Google has been letting Yahoo, Hotmail, and Outlook email users plug their accounts into Gmail for about a year now, but it's been without the benefit of arguably the service's most appealing feature: superb spam protection. That changes today with Gmailify, which again lets you link your account to Gmail (without changing the actual address), but this time includes the spam protection as well as Gmail's inbox organization scheme and Google Now cards.
To get started, simply open the Gmail app, sign in to your non-Gmail account, and enable Gmailify. Should you change your mind, you can unlink you account whenever you like.
If you have an email account that isn't with Yahoo, Hotmail, or Outlook but want to take advantage of this service, Google says it will be adding other providers at some point in the future.
The latest Instagram update is here, with celebrities now being able to feel more secure in their accounts after large profile hacks - including Taylor Swift and Kris Jenner - recently finding their accounts inaccessible.
Before now, all you'd need to access an Instagram account was the username and password - but the Facebook-owned image sharing service is now rolling out a new two-factor authentication feature. Instagram now lets you verify your account through a phone number, so if you log into your account online - you'll need the text message Instagram will send you with its authentication code. This code is required before you can log into your Instagram account.
Instagram has been slow to update its app with two-factor authentication, and considering Facebook owns the company and has had two-factor authentication for five years now, this is really behind the times.
Windows 10 has had a great Netflix app for quite some time, and now Hulu has followed suit with an app of their own. Available starting today in the US across PC, tablet, and mobile devices, the release coincides with the Hulu Original "11.22.63" launch, created by Stephen King and J.J. Abrams and starring James Franco.
The app features universal voice search and controls through Cortana (say Hey Cortana, Hulu play 'Empire' and it will immediately begin playing the show from where you left off), as well as Live Tiles support (pin the app to your start menu and see featured shows at a glance).

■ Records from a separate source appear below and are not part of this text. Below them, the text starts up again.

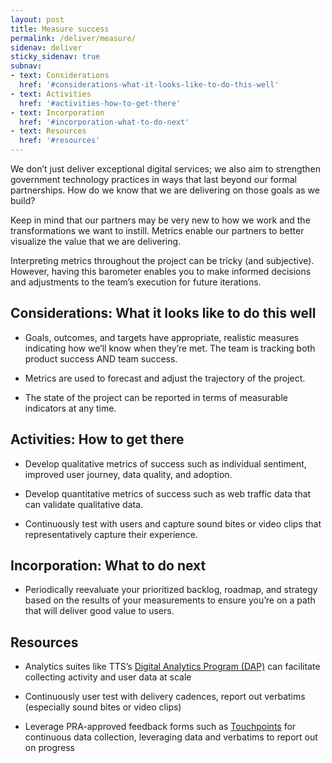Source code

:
 ```yaml
---
layout: post
title: Measure success
permalink: /deliver/measure/
sidenav: deliver
sticky_sidenav: true
subnav:
- text: Considerations
  href: '#considerations-what-it-looks-like-to-do-this-well'
- text: Activities
  href: '#activities-how-to-get-there'
- text: Incorporation
  href: '#incorporation-what-to-do-next'
- text: Resources
  href: '#resources'
---
```

We don’t just deliver exceptional digital services; we also aim to strengthen government technology practices in ways that last beyond our formal partnerships. How do we know that we are delivering on those goals as we build?

Keep in mind that our partners may be very new to how we work and the transformations we want to instill. Metrics enable our partners to better visualize the value that we are delivering.

Interpreting metrics throughout the project can be tricky (and subjective). However, having this barometer enables you to make informed decisions and adjustments to the team’s execution for future iterations.

## Considerations: What it looks like to do this well

- Goals, outcomes, and targets have appropriate, realistic measures indicating how we’ll know when they’re met.
The team is tracking both product success AND team success.

- Metrics are used to forecast and adjust the trajectory of the project.

- The state of the project can be reported in terms of measurable indicators at any time.

## Activities: How to get there

- Develop qualitative metrics of success such as individual sentiment, improved user journey, data quality, and adoption.

- Develop quantitative metrics of success such as web traffic data that can validate qualitative data.

- Continuously test with users and capture sound bites or video clips that representatively capture their experience.

## Incorporation: What to do next

- Periodically reevaluate your prioritized backlog, roadmap, and strategy based on the results of your measurements to ensure you’re on a path that will deliver good value to users.

## Resources

- Analytics suites like TTS’s [Digital Analytics Program (DAP)](https://digital.gov/guides/dap/) can facilitate collecting activity and user data at scale

- Continuously user test with delivery cadences, report out verbatims (especially sound bites or video clips)

- Leverage PRA-approved feedback forms such as [Touchpoints](https://touchpoints.digital.gov/) for continuous data collection, leveraging data and verbatims to report out on progress
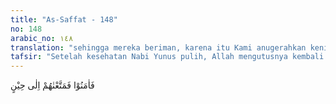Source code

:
 ```yaml
---
title: "As-Saffat - 148"
no: 148
arabic_no: ١٤٨
translation: "sehingga mereka beriman, karena itu Kami anugerahkan kenikmatan hidup kepada mereka hingga waktu tertentu."
tafsir: "Setelah kesehatan Nabi Yunus pulih, Allah mengutusnya kembali kepada kaumnya yang pada waktu itu jumlahnya sudah sampai seratus ribu orang lebih. Kedatangannya mereka sambut dengan baik karena mereka sadar bahwa dahulu mereka telah mengecewakannya sehingga ia meninggalkan mereka. Mereka menyadari telah memperoleh kasih sayang Allah, karena mereka baru beriman ketika tanda-tanda azab Allah telah menghadang mereka. Pada umat-umat yang lalu, iman di saat seperti itu tidak diterima. Hanya umat Nabi Yunus yang dikecualikan dari ketentuan itu, sebagaimana dinyatakan dalam Surah Yunus/10:98 yang sudah diterangkan di atas. Mereka kemudian hidup bahagia dan sentosa sampai waktu yang ditetapkan bagi mereka."
---
```

فَاٰمَنُوْا فَمَتَّعْنٰهُمْ اِلٰى حِيْنٍ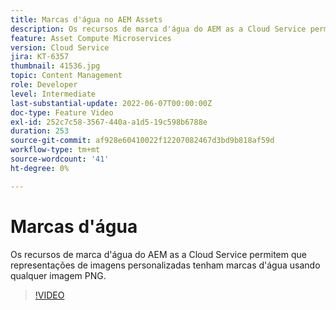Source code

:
 ```yaml
---
title: Marcas d'água no AEM Assets
description: Os recursos de marca d'água do AEM as a Cloud Service permitem que representações de imagens personalizadas tenham marcas d'água usando qualquer imagem PNG.
feature: Asset Compute Microservices
version: Cloud Service
jira: KT-6357
thumbnail: 41536.jpg
topic: Content Management
role: Developer
level: Intermediate
last-substantial-update: 2022-06-07T00:00:00Z
doc-type: Feature Video
exl-id: 252c7c58-3567-440a-a1d5-19c598b6788e
duration: 253
source-git-commit: af928e60410022f12207082467d3bd9b818af59d
workflow-type: tm+mt
source-wordcount: '41'
ht-degree: 0%

---
```


# Marcas d&#39;água

Os recursos de marca d&#39;água do AEM as a Cloud Service permitem que representações de imagens personalizadas tenham marcas d&#39;água usando qualquer imagem PNG.

>[!VIDEO](https://video.tv.adobe.com/v/41536?quality=12&learn=on)
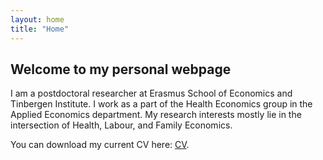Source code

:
 ```yaml
---
layout: home
title: "Home"
---
```


## Welcome to my personal webpage

I am a postdoctoral researcher at Erasmus School of Economics and Tinbergen Institute. I work as a part of the Health Economics group in the Applied Economics department. My research interests mostly lie in the intersection of Health, Labour, and Family Economics.

You can download my current CV here: [CV](/documents/CV.pdf).
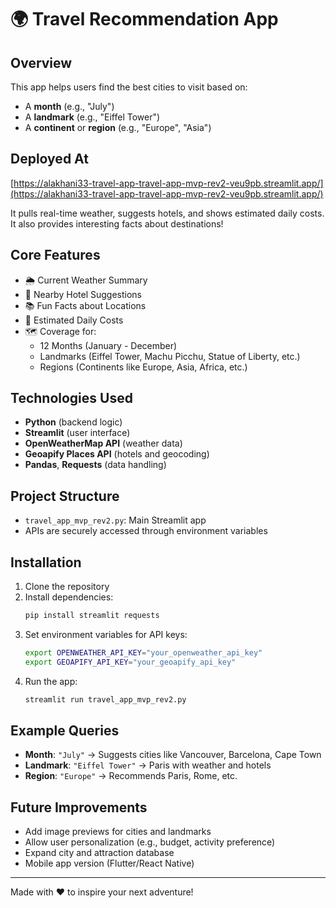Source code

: 
# 🌍 Travel Recommendation App

## Overview
This app helps users find the best cities to visit based on:
- A **month** (e.g., "July")
- A **landmark** (e.g., "Eiffel Tower")
- A **continent** or **region** (e.g., "Europe", "Asia")

## Deployed At

[https://alakhani33-travel-app-travel-app-mvp-rev2-veu9pb.streamlit.app/](https://alakhani33-travel-app-travel-app-mvp-rev2-veu9pb.streamlit.app/)


It pulls real-time weather, suggests hotels, and shows estimated daily costs. It also provides interesting facts about destinations!

## Core Features
- 🌦️ Current Weather Summary
- 🏨 Nearby Hotel Suggestions
- 📚 Fun Facts about Locations
- 💸 Estimated Daily Costs
- 🗺️ Coverage for:
  - 12 Months (January - December)
  - Landmarks (Eiffel Tower, Machu Picchu, Statue of Liberty, etc.)
  - Regions (Continents like Europe, Asia, Africa, etc.)

## Technologies Used
- **Python** (backend logic)
- **Streamlit** (user interface)
- **OpenWeatherMap API** (weather data)
- **Geoapify Places API** (hotels and geocoding)
- **Pandas**, **Requests** (data handling)

## Project Structure
- `travel_app_mvp_rev2.py`: Main Streamlit app
- APIs are securely accessed through environment variables

## Installation
1. Clone the repository
2. Install dependencies:
   ```bash
   pip install streamlit requests
   ```
3. Set environment variables for API keys:
   ```bash
   export OPENWEATHER_API_KEY="your_openweather_api_key"
   export GEOAPIFY_API_KEY="your_geoapify_api_key"
   ```
4. Run the app:
   ```bash
   streamlit run travel_app_mvp_rev2.py
   ```

## Example Queries
- **Month**: `"July"` → Suggests cities like Vancouver, Barcelona, Cape Town
- **Landmark**: `"Eiffel Tower"` → Paris with weather and hotels
- **Region**: `"Europe"` → Recommends Paris, Rome, etc.

## Future Improvements
- Add image previews for cities and landmarks
- Allow user personalization (e.g., budget, activity preference)
- Expand city and attraction database
- Mobile app version (Flutter/React Native)

---

Made with ❤️ to inspire your next adventure!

Head here to download the app.
Anonymous sources have informed UberGizmo that SMS support within Facebook Messenger on the horizon, meaning at some point you'll be able to text to phone numbers within the app in addition to your Facebook contacts.
It's said SMS support will be available for Android only at first; iOS support should come at a later date. It's also rumored the settings pane will feature a separate colour scheme from the normal messaging window so as to differentiate between the two: SMS messages will be displayed as purple while Messenger messages will be displayed in the usual blue scheme.
We'll have more as it comes.
Faced with the issue of redundancy after launching Google Photos last year, Google has decided to retire its Picasa photo service on March 15. You will continue to be able to use it, but there will be no official download available, and no updates. The Web Albums service will go offline May 1.
"After much thought and consideration, we've decided to retire Picasa over the coming months in order to focus entirely on a single photo service in Google Photos," Anil Sabharwal, Head of Google Photos writes in a new blog post. "We believe we can create a much better experience by focusing on one service that provides more functionality and works across mobile and desktop, rather than divide our efforts across two different products."